--- What is needed ---
Look through the listing below for the line with "雪碧图--》font-icon---》svg 图标" and the line with "### BENCH'S Protocol". Copy both, along with every line between them, exactly and with no pictures.

--- Working data ---
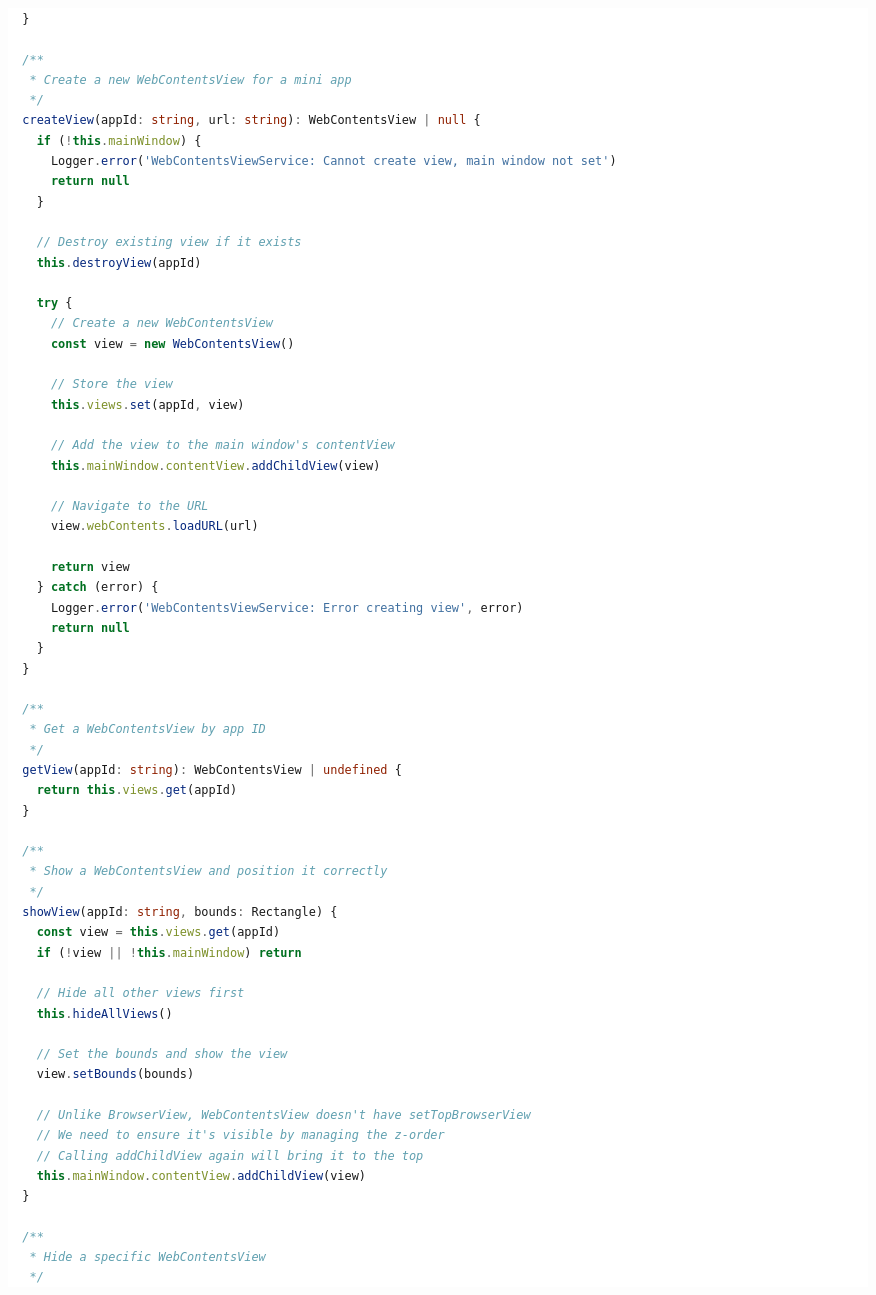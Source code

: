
 ```typescript
  }

  /**
   * Create a new WebContentsView for a mini app
   */
  createView(appId: string, url: string): WebContentsView | null {
    if (!this.mainWindow) {
      Logger.error('WebContentsViewService: Cannot create view, main window not set')
      return null
    }

    // Destroy existing view if it exists
    this.destroyView(appId)

    try {
      // Create a new WebContentsView
      const view = new WebContentsView()
      
      // Store the view
      this.views.set(appId, view)
      
      // Add the view to the main window's contentView
      this.mainWindow.contentView.addChildView(view)
      
      // Navigate to the URL
      view.webContents.loadURL(url)
      
      return view
    } catch (error) {
      Logger.error('WebContentsViewService: Error creating view', error)
      return null
    }
  }

  /**
   * Get a WebContentsView by app ID
   */
  getView(appId: string): WebContentsView | undefined {
    return this.views.get(appId)
  }

  /**
   * Show a WebContentsView and position it correctly
   */
  showView(appId: string, bounds: Rectangle) {
    const view = this.views.get(appId)
    if (!view || !this.mainWindow) return

    // Hide all other views first
    this.hideAllViews()
    
    // Set the bounds and show the view
    view.setBounds(bounds)
    
    // Unlike BrowserView, WebContentsView doesn't have setTopBrowserView
    // We need to ensure it's visible by managing the z-order
    // Calling addChildView again will bring it to the top
    this.mainWindow.contentView.addChildView(view)
  }

  /**
   * Hide a specific WebContentsView
   */
```
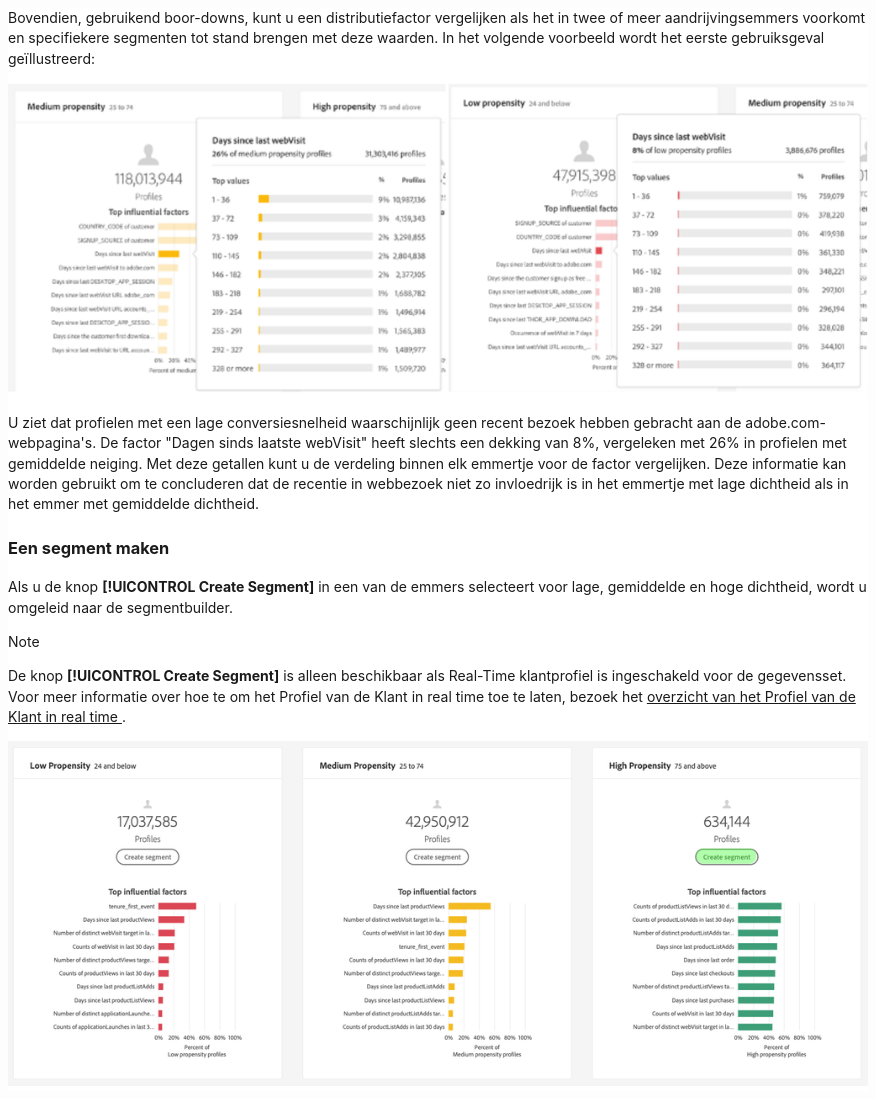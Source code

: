 Bovendien, gebruikend boor-downs, kunt u een distributiefactor vergelijken als het in twee of meer aandrijvingsemmers voorkomt en specifiekere segmenten tot stand brengen met deze waarden. In het volgende voorbeeld wordt het eerste gebruiksgeval geïllustreerd:

![ Vergelijking van distributiefactoren over aandrijvingsemmers, die verschillen in invloedrijke factoren benadrukken.](../images/insights/drilldown-compare.png)

U ziet dat profielen met een lage conversiesnelheid waarschijnlijk geen recent bezoek hebben gebracht aan de adobe.com-webpagina&#39;s. De factor &quot;Dagen sinds laatste webVisit&quot; heeft slechts een dekking van 8%, vergeleken met 26% in profielen met gemiddelde neiging. Met deze getallen kunt u de verdeling binnen elk emmertje voor de factor vergelijken. Deze informatie kan worden gebruikt om te concluderen dat de recentie in webbezoek niet zo invloedrijk is in het emmertje met lage dichtheid als in het emmer met gemiddelde dichtheid.

### Een segment maken

Als u de knop **[!UICONTROL Create Segment]** in een van de emmers selecteert voor lage, gemiddelde en hoge dichtheid, wordt u omgeleid naar de segmentbuilder.

>[!NOTE]
>
>De knop **[!UICONTROL Create Segment]** is alleen beschikbaar als Real-Time klantprofiel is ingeschakeld voor de gegevensset. Voor meer informatie over hoe te om het Profiel van de Klant in real time toe te laten, bezoek het [ overzicht van het Profiel van de Klant in real time ](../../../rtcdp/overview.md).

![ Knoop om een segment van invloedrijke factoren in de Inzichten van AI van de Klant tot stand te brengen.](../images/insights/influential-factors-create-segment.png)

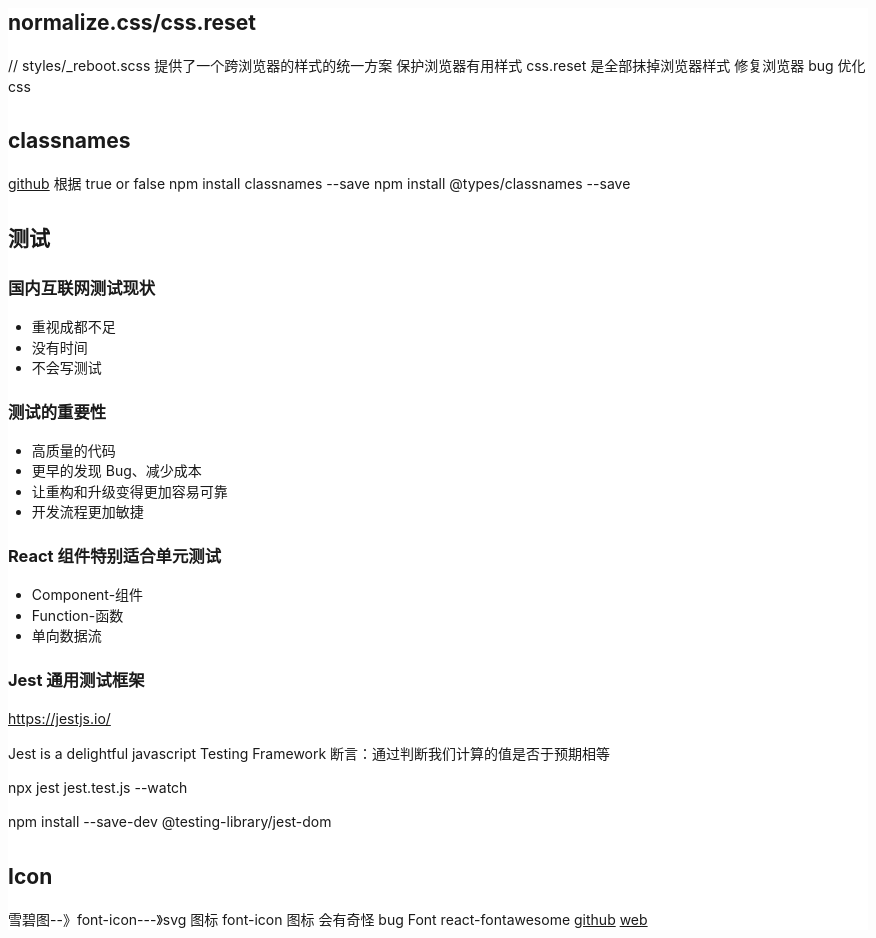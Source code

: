 ## normalize.css/css.reset

// styles/\_reboot.scss
提供了一个跨浏览器的样式的统一方案
保护浏览器有用样式
css.reset 是全部抹掉浏览器样式
修复浏览器 bug
优化 css

## classnames

[github](https://www.npmjs.com/package/classnames)
根据 true or false
npm install classnames --save
npm install @types/classnames --save

## 测试

### 国内互联网测试现状

- 重视成都不足
- 没有时间
- 不会写测试

### 测试的重要性

- 高质量的代码
- 更早的发现 Bug、减少成本
- 让重构和升级变得更加容易可靠
- 开发流程更加敏捷

### React 组件特别适合单元测试

- Component-组件
- Function-函数
- 单向数据流

### Jest 通用测试框架

https://jestjs.io/

Jest is a delightful javascript Testing Framework
断言：通过判断我们计算的值是否于预期相等

npx jest jest.test.js --watch

npm install --save-dev @testing-library/jest-dom

## Icon

雪碧图--》font-icon---》svg 图标
font-icon 图标 会有奇怪 bug
Font
react-fontawesome
[github](https://github.com/FortAwesome/react-fontawesome/)
[web](https://fontawesome.com/)
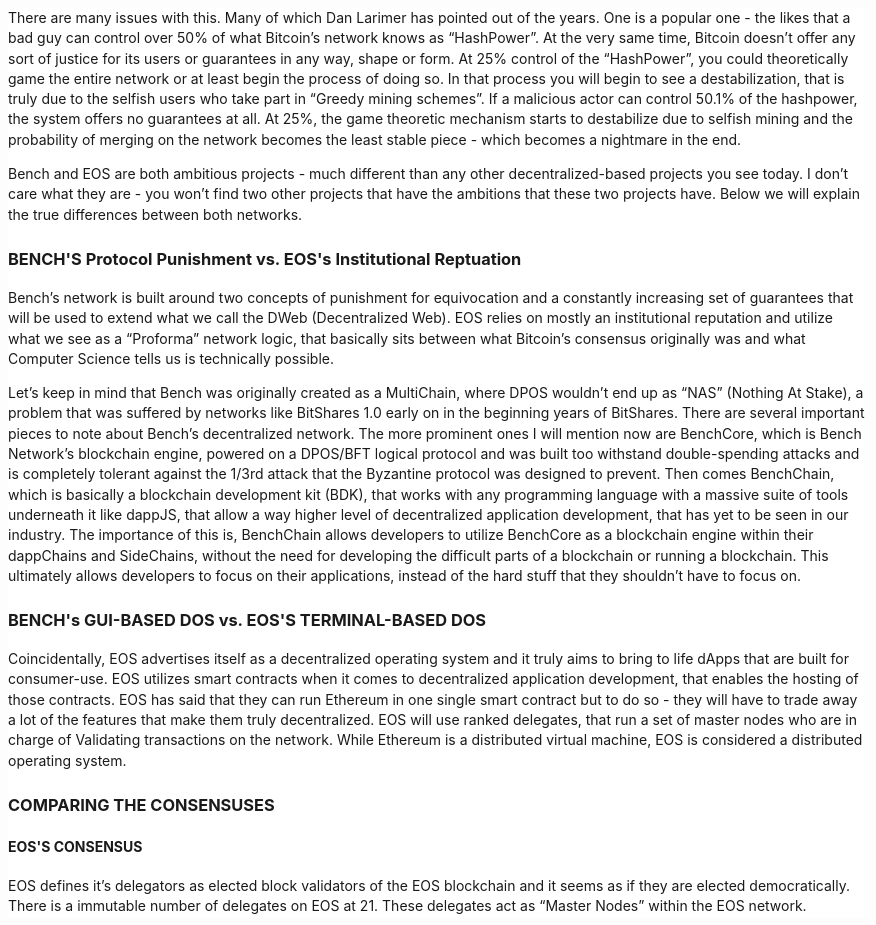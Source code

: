 There are many issues with this. Many of which Dan Larimer has pointed out of the years. One is a popular one - the likes that a bad guy can control over 50% of what Bitcoin’s network knows as “HashPower”. At the very same time, Bitcoin doesn’t offer any sort of justice for its users or guarantees in any way, shape or form. At 25% control of the “HashPower”, you could theoretically game the entire network or at least begin the process of doing so. In that process you will begin to see a destabilization, that is truly due to the selfish users who take part in “Greedy mining schemes”. If a malicious actor can control 50.1% of the hashpower, the system offers no guarantees at all. At 25%, the game theoretic mechanism starts to destabilize due to selfish mining and the probability of merging on the network becomes the least stable piece - which becomes a nightmare in the end. 

Bench and EOS are both ambitious projects - much different than any other decentralized-based projects you see today. I don’t care what they are - you won’t find two other projects that have the ambitions that these two projects have. Below we will explain the true differences between both networks.

### BENCH'S Protocol Punishment vs. EOS's Institutional Reptuation 
Bench’s network is built around two concepts of punishment for equivocation and a constantly increasing set of guarantees that will be used to extend what we call the DWeb (Decentralized Web).  EOS relies on mostly an institutional reputation and utilize what we see as a “Proforma” network logic, that basically sits between what Bitcoin’s consensus originally was and what Computer Science tells us is technically possible. 

Let’s keep in mind that Bench was originally created as a MultiChain, where DPOS wouldn’t end up as “NAS” (Nothing At Stake), a problem that was suffered by networks like BitShares 1.0 early on in the beginning years of BitShares. There are several important pieces to note about Bench’s decentralized network. The more prominent ones I will mention now are BenchCore, which is Bench Network’s blockchain engine, powered on a DPOS/BFT logical protocol and was built too withstand double-spending attacks and is completely tolerant against the 1/3rd attack that the Byzantine protocol was designed to prevent. Then comes BenchChain, which is basically a blockchain development kit (BDK), that works with any programming language with a massive suite of tools underneath it like dappJS, that allow a way higher level of decentralized application development, that has yet to be seen in our industry. The importance of this is, BenchChain allows developers to utilize BenchCore as a blockchain engine within their dappChains and SideChains, without the need for developing the difficult parts of a blockchain or running a blockchain. This ultimately allows developers to focus on their applications, instead of the hard stuff that they shouldn’t have to focus on. 

### BENCH's GUI-BASED DOS vs. EOS'S TERMINAL-BASED DOS
Coincidentally, EOS advertises itself as a decentralized operating system and it truly aims to bring to life dApps that are built for consumer-use. EOS utilizes smart contracts when it comes to decentralized application development, that enables the hosting of those contracts. EOS has said that they can run Ethereum in one single smart contract but to do so - they will have to trade away a lot of the features that make them truly decentralized. EOS will use ranked delegates, that run a set of master nodes who are in charge of Validating transactions on the network. While Ethereum is a distributed virtual machine, EOS is considered a distributed operating system. 

### COMPARING THE CONSENSUSES 

#### EOS'S CONSENSUS
EOS defines it’s delegators as elected block validators of the EOS blockchain and it seems as if they are elected democratically. There is a immutable number of delegates on EOS at 21. These delegates act as “Master Nodes” within the EOS network. 
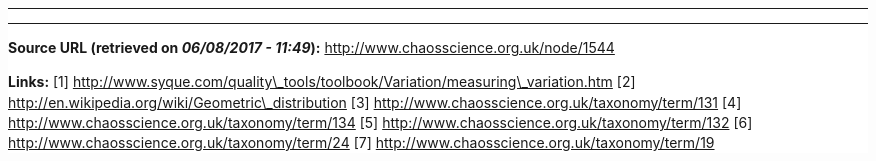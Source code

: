 ****

------------------------------------------------------------------------

**Source URL (retrieved on *06/08/2017 - 11:49*):** <http://www.chaosscience.org.uk/node/1544>

**Links:**
\[1\] http://www.syque.com/quality\_tools/toolbook/Variation/measuring\_variation.htm
\[2\] http://en.wikipedia.org/wiki/Geometric\_distribution
\[3\] http://www.chaosscience.org.uk/taxonomy/term/131
\[4\] http://www.chaosscience.org.uk/taxonomy/term/134
\[5\] http://www.chaosscience.org.uk/taxonomy/term/132
\[6\] http://www.chaosscience.org.uk/taxonomy/term/24
\[7\] http://www.chaosscience.org.uk/taxonomy/term/19

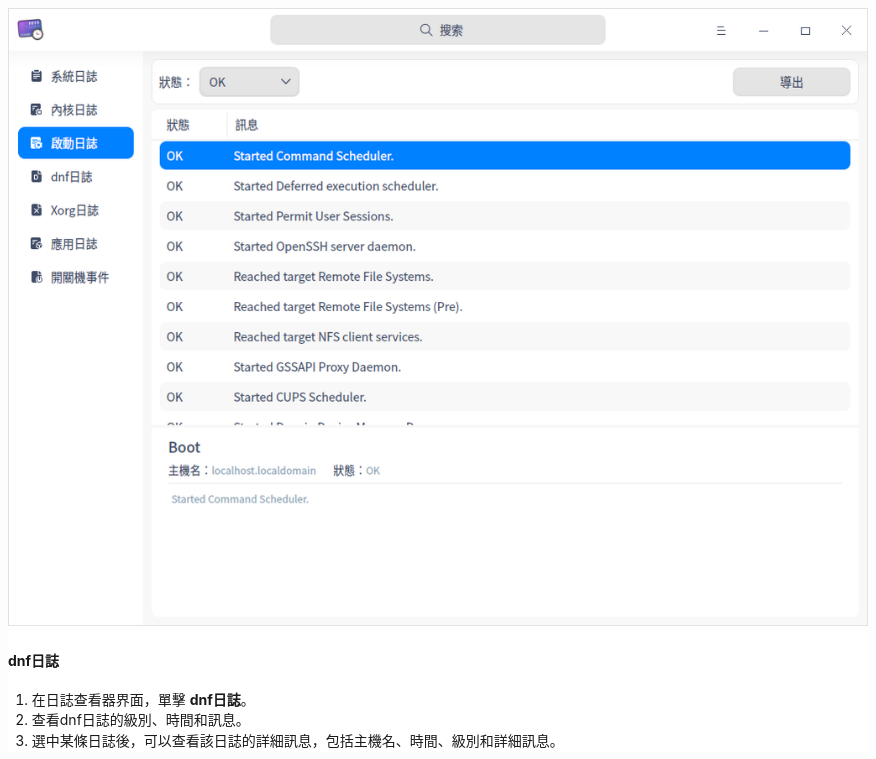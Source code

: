 ![bootlog](fig/eu_bootlog.png)

#### dnf日誌

1. 在日誌查看器界面，單擊 **dnf日誌**。
2. 查看dnf日誌的級別、時間和訊息。
3. 選中某條日誌後，可以查看該日誌的詳細訊息，包括主機名、時間、級別和詳細訊息。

--- Answer area ---
雪碧图--》font-icon---》svg 图标
font-icon 图标 会有奇怪 bug
Font
react-fontawesome
[github](https://github.com/FortAwesome/react-fontawesome/)
[web](https://fontawesome.com/)
Source code

: There are many issues with this. Many of which Dan Larimer has pointed out of the years. One is a popular one - the likes that a bad guy can control over 50% of what Bitcoin’s network knows as “HashPower”. At the very same time, Bitcoin doesn’t offer any sort of justice for its users or guarantees in any way, shape or form. At 25% control of the “HashPower”, you could theoretically game the entire network or at least begin the process of doing so. In that process you will begin to see a destabilization, that is truly due to the selfish users who take part in “Greedy mining schemes”. If a malicious actor can control 50.1% of the hashpower, the system offers no guarantees at all. At 25%, the game theoretic mechanism starts to destabilize due to selfish mining and the probability of merging on the network becomes the least stable piece - which becomes a nightmare in the end. 

Bench and EOS are both ambitious projects - much different than any other decentralized-based projects you see today. I don’t care what they are - you won’t find two other projects that have the ambitions that these two projects have. Below we will explain the true differences between both networks.

### BENCH'S Protocol Punishment vs. EOS's Institutional Reptuation 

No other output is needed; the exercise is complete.